A quei cattolici piagnucoloni, quelli dei diritti immaginari – quelli che «un bambino ha diritto ad una mamma ed un papà», quelli che «ma il diritto alla vita» – vogliamo dire «idioti», dapprima, e poi informarli che la loro lotta di retroguardia per l’utero in affitto «universale» a breve sarà spenta come un mozzicone di sigaretta. L’utero artificiale – e ripetiamo, ce lo dicono perfino i ras affittauteri ucraini che proteggiamo con le nostre tasse – è dietro l’angolo.
Vogliamo vedere, allora, che «reati universali» i catto-ebeti, e con loro le mezze alleate femministe, tireranno fuori: «sfruttamento della donna»? «Diritto a mamma e papà»? Quale «reato universale», quando magari a Cipro, o in Olanda, o in Francia, Svezia, Spagna o qualsiasi altro Paese UE o meno vi saranno migliaia di forni ectogenetici pronti alla produzione del bambino Ikea perfetto per la coppietta borghese, omo od eterosessuale che sia?

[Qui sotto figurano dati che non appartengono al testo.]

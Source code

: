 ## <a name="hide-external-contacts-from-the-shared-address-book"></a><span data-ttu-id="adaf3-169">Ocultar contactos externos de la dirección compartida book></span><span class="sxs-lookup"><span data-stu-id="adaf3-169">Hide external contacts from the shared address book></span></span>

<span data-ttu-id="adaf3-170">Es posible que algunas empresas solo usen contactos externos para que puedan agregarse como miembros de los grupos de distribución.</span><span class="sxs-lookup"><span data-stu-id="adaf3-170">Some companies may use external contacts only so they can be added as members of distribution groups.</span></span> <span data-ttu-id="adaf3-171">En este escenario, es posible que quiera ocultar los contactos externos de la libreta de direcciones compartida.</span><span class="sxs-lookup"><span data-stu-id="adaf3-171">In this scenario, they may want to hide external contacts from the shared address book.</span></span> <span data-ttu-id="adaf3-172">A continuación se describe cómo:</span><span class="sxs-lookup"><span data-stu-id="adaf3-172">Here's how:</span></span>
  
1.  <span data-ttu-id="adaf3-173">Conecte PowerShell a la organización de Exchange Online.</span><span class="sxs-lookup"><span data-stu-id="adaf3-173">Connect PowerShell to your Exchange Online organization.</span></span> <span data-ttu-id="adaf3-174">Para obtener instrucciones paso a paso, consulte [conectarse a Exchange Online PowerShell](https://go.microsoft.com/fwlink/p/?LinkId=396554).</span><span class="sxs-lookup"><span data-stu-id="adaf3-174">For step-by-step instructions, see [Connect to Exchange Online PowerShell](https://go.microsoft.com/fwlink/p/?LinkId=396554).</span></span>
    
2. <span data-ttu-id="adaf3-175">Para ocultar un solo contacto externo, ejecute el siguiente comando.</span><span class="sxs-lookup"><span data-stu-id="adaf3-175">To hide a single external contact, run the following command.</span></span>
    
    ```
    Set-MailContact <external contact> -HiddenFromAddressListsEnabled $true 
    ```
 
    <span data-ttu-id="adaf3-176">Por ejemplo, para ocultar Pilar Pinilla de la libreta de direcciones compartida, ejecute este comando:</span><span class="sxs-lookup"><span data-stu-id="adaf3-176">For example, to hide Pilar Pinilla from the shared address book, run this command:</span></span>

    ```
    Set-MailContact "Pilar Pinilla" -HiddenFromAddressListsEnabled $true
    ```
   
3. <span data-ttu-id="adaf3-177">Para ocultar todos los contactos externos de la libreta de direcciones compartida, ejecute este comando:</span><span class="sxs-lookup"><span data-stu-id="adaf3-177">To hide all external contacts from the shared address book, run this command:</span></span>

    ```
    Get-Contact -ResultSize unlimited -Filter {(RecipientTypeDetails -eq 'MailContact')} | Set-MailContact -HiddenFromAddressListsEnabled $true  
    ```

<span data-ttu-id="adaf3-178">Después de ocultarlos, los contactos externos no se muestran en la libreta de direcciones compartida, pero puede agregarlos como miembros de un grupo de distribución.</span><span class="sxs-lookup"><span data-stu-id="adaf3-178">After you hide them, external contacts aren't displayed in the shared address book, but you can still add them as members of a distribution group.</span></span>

Come sempre, il problema è un pochino più radicale della pantomima vuota con cui sperano di rincoglionirci.
E la questione dell’utero affittato è, in realtà, la questione del bambino artificiale. E la questione del bambino artificiale – cioè della riprogrammazione dell’intera riproduzione dell’essere umano – è, avventurandoci in territori dove non osano i teologi, una questione apocalittica.
Apocalisse 13, 8: «E l’adorarono tutti gli abitanti della terra, il cui nome non è scritto nel libro di vita dell’agnello sgozzato, fin dalla fondazione del mondo». Il corsivo è nostro, lo stupore, pure: ed è uno stupore fatto di orrore escatologico, terminale, universale.
L’Orrore, l’orrore. Quello sì universale.